Mbah Kakung menggeleng. "Uti, mau sesempurna apa pun seseorang, tidak akan pernah mampu mengisi perasaan Lemba jika dia sendiri yang menolaknya."

"Mbah!! Sampean (kamu) tidak usah ikut campur, ini semua demi kebaikan Lemba. Renjana bahkan tidak masalah jika harus dilangkahi dua atau tiga kali, tetapi Lemba? Anak itu akan tetap mengatakan tidak jika dia tidak, maka dari itu … Kita yang perlu membuatnya mengatakan iya." Ucap Mbah Uti lagi, semua ini perkara perjodohan Lemba dan Adindra. Masih ada dua belah pemikiran yang sama beratnya. "Apalagi yang dicari? Lemba mapan, tinggal kamu beri bagiannya dan menikah dengan bahagia—"

"Mbah Uti," Suara Mega merendah, "Maaf kalau saya memotong, tetapi saya tidak setuju jika pemikiran Mbah Uti seperti itu.

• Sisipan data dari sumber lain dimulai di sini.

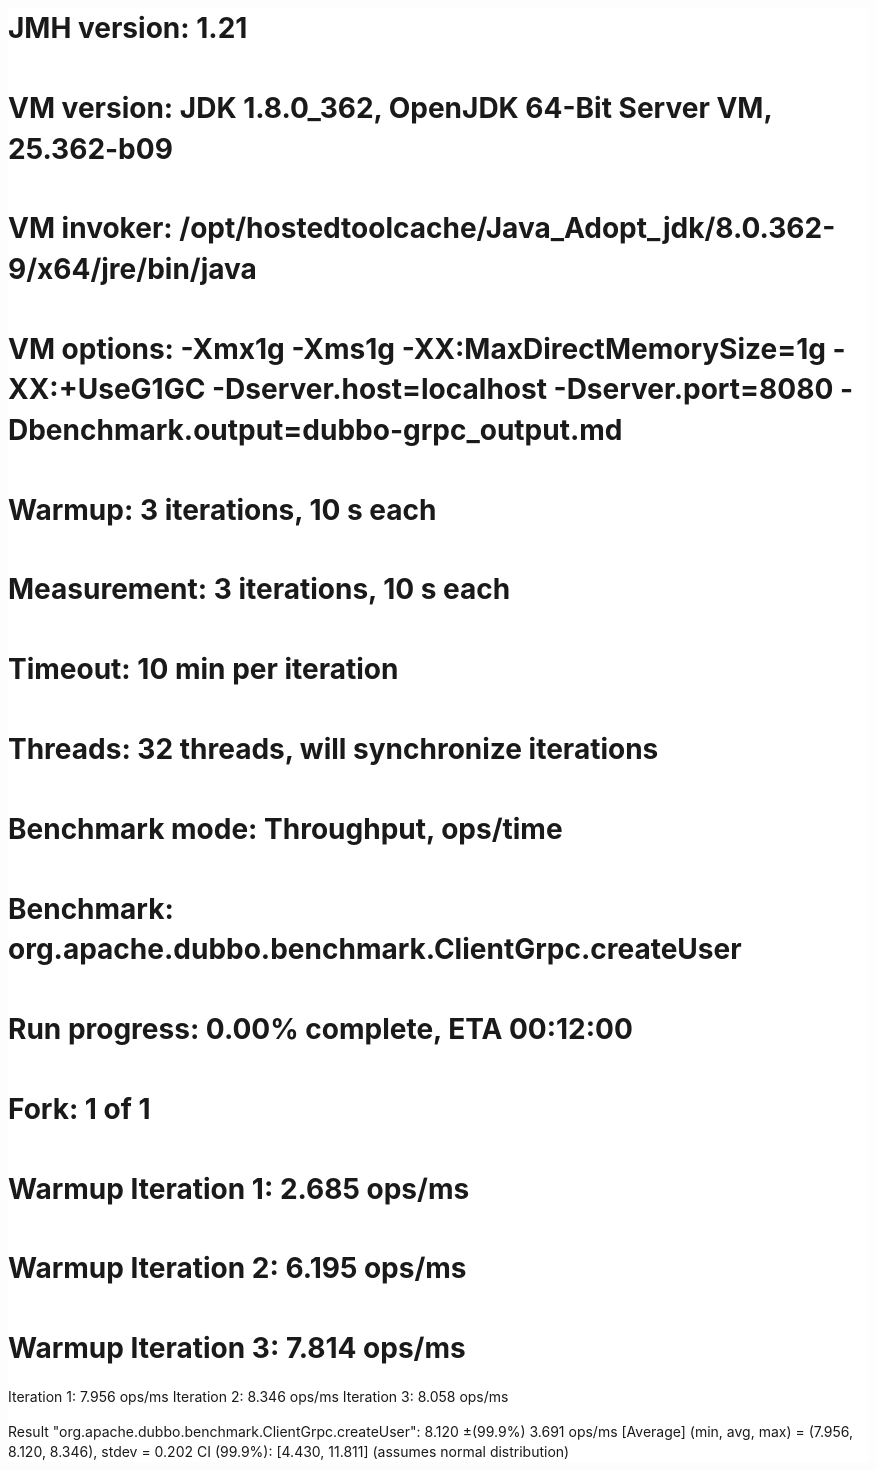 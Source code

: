 # JMH version: 1.21
# VM version: JDK 1.8.0_362, OpenJDK 64-Bit Server VM, 25.362-b09
# VM invoker: /opt/hostedtoolcache/Java_Adopt_jdk/8.0.362-9/x64/jre/bin/java
# VM options: -Xmx1g -Xms1g -XX:MaxDirectMemorySize=1g -XX:+UseG1GC -Dserver.host=localhost -Dserver.port=8080 -Dbenchmark.output=dubbo-grpc_output.md
# Warmup: 3 iterations, 10 s each
# Measurement: 3 iterations, 10 s each
# Timeout: 10 min per iteration
# Threads: 32 threads, will synchronize iterations
# Benchmark mode: Throughput, ops/time
# Benchmark: org.apache.dubbo.benchmark.ClientGrpc.createUser

# Run progress: 0.00% complete, ETA 00:12:00
# Fork: 1 of 1
# Warmup Iteration   1: 2.685 ops/ms
# Warmup Iteration   2: 6.195 ops/ms
# Warmup Iteration   3: 7.814 ops/ms
Iteration   1: 7.956 ops/ms
Iteration   2: 8.346 ops/ms
Iteration   3: 8.058 ops/ms


Result "org.apache.dubbo.benchmark.ClientGrpc.createUser":
  8.120 ±(99.9%) 3.691 ops/ms [Average]
  (min, avg, max) = (7.956, 8.120, 8.346), stdev = 0.202
  CI (99.9%): [4.430, 11.811] (assumes normal distribution)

Meski Lemba tetap mendapatkan bagiannya untuk menghidupi keluarga di masa depannya nanti, jika dia tidak menyukai maka semua tidak bisa kita anggap bahagia."

Lemba, masih berdiri di anak tangga, dia tidak bergerak dari tempatnya—menyimak pembicaraan yang mulai mengusik sanubari.

"Halah, dulu kamu sama Wiyata ya begitu …"

"Bu," Wiyata mencegah ibunya agar tidak berbicara lebih banyak. Semua orang tahu jika Wiyata dan Mega dahulunya juga bersatu karena perjodohan. Namun, yang membahagiakannya, mereka sama seperti Aksama dan Kaluna, bersatu karena cinta mereka. "Apa pun yang menjadi keputusan Lemba, saya akan pikirkan dan mencari jalan tengahnya. Tapi sebaiknya, kita bertanya padanya, siapa seseorang yang dia suka dan kita bisa membantunya untuk bersatu di bawah sumpah Tuhan."

Mbah Uti mendegus, di rumah ini hanya dia sendiri yang berpegang teguh agar Lemba bersama Adindra. Untuk Mbah Kakung, Aksama dan Kaluna memilih untuk nertral—mencari yang terbaik bagi Lemba, sedangkan Wiyata, Mega dan Renjana tampak menolak meski tetap mendengarkan bagaimana pendapat Mbah Uti. Seseoang yang berada dipihak Mbah Uti seperti Tante Ratna sudah kembali satu hari setelah pernikahan Aksama dan Kaluna.